Reconstructing more than 40 years soil re-distribution in two Taiwanese watersheds

Taiwan is a little smaller than the Netherlands, an island surrounded by the sea and has a population of circa 23 million. Add a central range of steep mountains and it is clear that the pressure on living space and natural resources is enormous. This is exemplified by the fact that Taiwan has become one of the countries facing water scarcity in the next decades. Taiwan has around 40 large reservoirs that hold around 4200 million cubic meter of all water, a recent study shows that around 300 million cubic meter of silt accumulates in Taiwan's reservoirs and further that only around 10% of sediment is removed each year. Therefore, reservoir management tries to counter the sedimentation problem at the source.

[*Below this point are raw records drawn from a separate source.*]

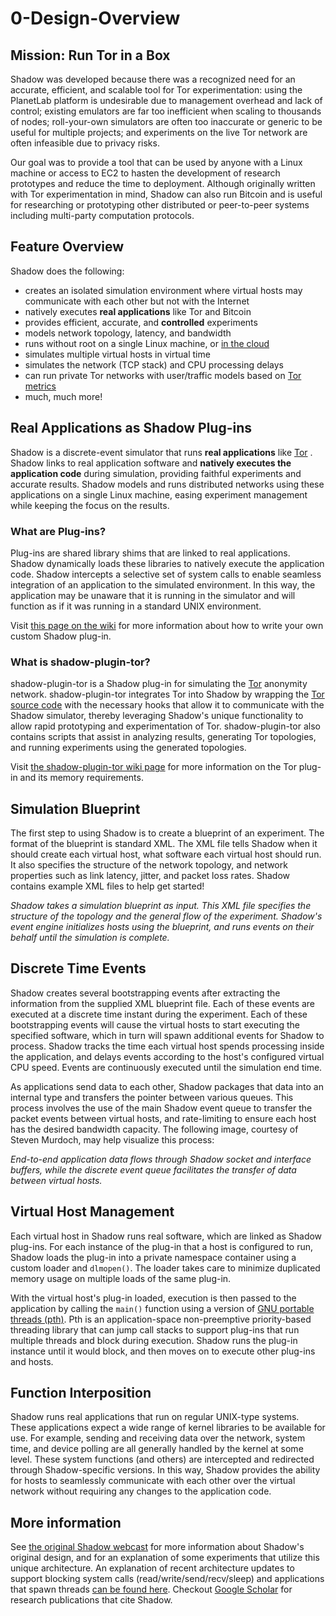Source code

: # 0-Design-Overview

## Mission: Run Tor in a Box

Shadow was developed because there was a recognized need for an accurate, efficient, and scalable tool for Tor experimentation: using the PlanetLab platform is undesirable due to management overhead and lack of control; existing emulators are far too inefficient when scaling to thousands of nodes; roll-your-own simulators are often too inaccurate or generic to be useful for multiple projects; and experiments on the live Tor network are often infeasible due to privacy risks.

Our goal was to provide a tool that can be used by anyone with a Linux machine or access to EC2 to hasten the development of research prototypes and reduce the time to deployment. Although originally written with Tor experimentation in mind, Shadow can also run Bitcoin and is useful for researching or prototyping other distributed or peer-to-peer systems including multi-party computation protocols.

## Feature Overview

Shadow does the following:

* creates an isolated simulation environment where virtual hosts may communicate with each other but not with the Internet
* natively executes **real applications** like Tor and Bitcoin 
* provides efficient, accurate, and **controlled** experiments
* models network topology, latency, and bandwidth
* runs without root on a single Linux machine, or [in the cloud](https://github.com/shadow/shadow/wiki/1.4-Shadow-with-EC2)
* simulates multiple virtual hosts in virtual time
* simulates the network \(TCP stack\) and CPU processing delays
* can run private Tor networks with user/traffic models based on [Tor metrics](https://metrics.torproject.org/) 
* much, much more!

## Real Applications as Shadow Plug-ins

Shadow is a discrete-event simulator that runs **real applications** like [Tor](https://www.torproject.org/) . Shadow links to real application software and **natively executes the application code** during simulation, providing faithful experiments and accurate results. Shadow models and runs distributed networks using these applications on a single Linux machine, easing experiment management while keeping the focus on the results.

### What are Plug-ins?

Plug-ins are shared library shims that are linked to real applications. Shadow dynamically loads these libraries to natively execute the application code. Shadow intercepts a selective set of system calls to enable seamless integration of an application to the simulated environment. In this way, the application may be unaware that it is running in the simulator and will function as if it was running in a standard UNIX environment.

Visit [this page on the wiki](https://github.com/shadow/shadow/wiki/2-Simulation-Execution-and-Analysis#shadow-plug-ins) for more information about how to write your own custom Shadow plug-in.

### What is shadow-plugin-tor?

shadow-plugin-tor is a Shadow plug-in for simulating the [Tor](https://www.torproject.org/) anonymity network. shadow-plugin-tor integrates Tor into Shadow by wrapping the [Tor source code](https://gitweb.torproject.org/tor.git) with the necessary hooks that allow it to communicate with the Shadow simulator, thereby leveraging Shadow's unique functionality to allow rapid prototyping and experimentation of Tor. shadow-plugin-tor also contains scripts that assist in analyzing results, generating Tor topologies, and running experiments using the generated topologies.

Visit [the shadow-plugin-tor wiki page](https://github.com/shadow/shadow-plugin-tor/wiki) for more information on the Tor plug-in and its memory requirements.

## Simulation Blueprint

The first step to using Shadow is to create a blueprint of an experiment. The format of the blueprint is standard XML. The XML file tells Shadow when it should create each virtual host, what software each virtual host should run. It also specifies the structure of the network topology, and network properties such as link latency, jitter, and packet loss rates. Shadow contains example XML files to help get started!

_Shadow takes a simulation blueprint as input. This XML file specifies the structure of the topology and the general flow of the experiment. Shadow's event engine initializes hosts using the blueprint, and runs events on their behalf until the simulation is complete._

## Discrete Time Events

Shadow creates several bootstrapping events after extracting the information from the supplied XML blueprint file. Each of these events are executed at a discrete time instant during the experiment. Each of these bootstrapping events will cause the virtual hosts to start executing the specified software, which in turn will spawn additional events for Shadow to process. Shadow tracks the time each virtual host spends processing inside the application, and delays events according to the host's configured virtual CPU speed. Events are continuously executed until the simulation end time.

As applications send data to each other, Shadow packages that data into an internal type and transfers the pointer between various queues. This process involves the use of the main Shadow event queue to transfer the packet events between virtual hosts, and rate-limiting to ensure each host has the desired bandwidth capacity. The following image, courtesy of Steven Murdoch, may help visualize this process:

_End-to-end application data flows through Shadow socket and interface buffers, while the discrete event queue facilitates the transfer of data between virtual hosts._

## Virtual Host Management

Each virtual host in Shadow runs real software, which are linked as Shadow plug-ins. For each instance of the plug-in that a host is configured to run, Shadow loads the plug-in into a private namespace container using a custom loader and `dlmopen()`. The loader takes care to minimize duplicated memory usage on multiple loads of the same plug-in.

With the virtual host's plug-in loaded, execution is then passed to the application by calling the `main()` function using a version of [GNU portable threads \(pth\)](https://www.gnu.org/software/pth/). Pth is an application-space non-preemptive priority-based threading library that can jump call stacks to support plug-ins that run multiple threads and block during execution. Shadow runs the plug-in instance until it would block, and then moves on to execute other plug-ins and hosts.

## Function Interposition

Shadow runs real applications that run on regular UNIX-type systems. These applications expect a wide range of kernel libraries to be available for use. For example, sending and receiving data over the network, system time, and device polling are all generally handled by the kernel at some level. These system functions \(and others\) are intercepted and redirected through Shadow-specific versions. In this way, Shadow provides the ability for hosts to seamlessly communicate with each other over the virtual network without requiring any changes to the application code.

## More information

See [the original Shadow webcast](http://youtu.be/Tb7m8OdpD8A) for more information about Shadow's original design, and for an explanation of some experiments that utilize this unique architecture. An explanation of recent architecture updates to support blocking system calls \(read/write/send/recv/sleep\) and applications that spawn threads [can be found here](http://www.robgjansen.com/talks/shadowbitcoin-cset-20150810.pdf). Checkout [Google Scholar](https://scholar.google.com/scholar?oi=bibs&hl=en&cites=12341442653770148265) for research publications that cite Shadow.

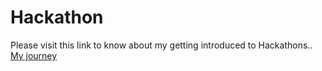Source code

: # Hackathon
Please visit this link to know about my getting introduced to Hackathons..
[My journey](https://dev.to/utkarsh_singh/plans-for-the-2022-hackathon-season-44hf)
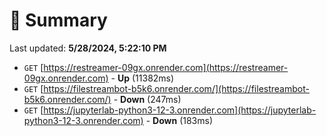 # 📖 Summary
Last updated: **5/28/2024, 5:22:10 PM**

- `GET` [https://restreamer-09gx.onrender.com](https://restreamer-09gx.onrender.com) - **Up** (11382ms)
- `GET` [https://filestreambot-b5k6.onrender.com/](https://filestreambot-b5k6.onrender.com/) - **Down** (247ms)
- `GET` [https://jupyterlab-python3-12-3.onrender.com](https://jupyterlab-python3-12-3.onrender.com) - **Down** (183ms)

However, for effective measures reliable data on the origins of the sediment and patterns and rates of erosion in the hinterland are needed. It is for example not well established what the effect is of the annual tropical cyclones on erosion rates of undisturbed steep forested slope land soils. Therefore, the authors present a novel method that aims at reconstructing more than 40 years of soil erosion and deposition within the two largest reservoir catchments in Taiwan. The method combines the Cs-137 isotope technique, widely used to calculate soil re-distribution rates with a detailed representation of the watersheds in a GIS. More than 160 soil profile samples were collected in both undisturbed (forested) and disturbed (agricultural) locations across the watersheds. The sampling was based on an a priori stratification of the watersheds into landscape units that were assumed to have distinct ranges of soil re-distribution. Cs-137 activity levels in the soil profiles were measured in a radiological laboratory. Published conversion techniques were applied to compute soil re-distribution rates for observed Cs-137 inventories. Geo-statistical methods were then applied to obtain the relations between re-distribution rates and landscape units. These relations were then distributed using the GIS representation of the landscape units. The GIS-embedded models were calibrated and cross-validated and show maps of 40 years soil erosion and deposition across the studied watersheds as well as a map of estimate uncertainties.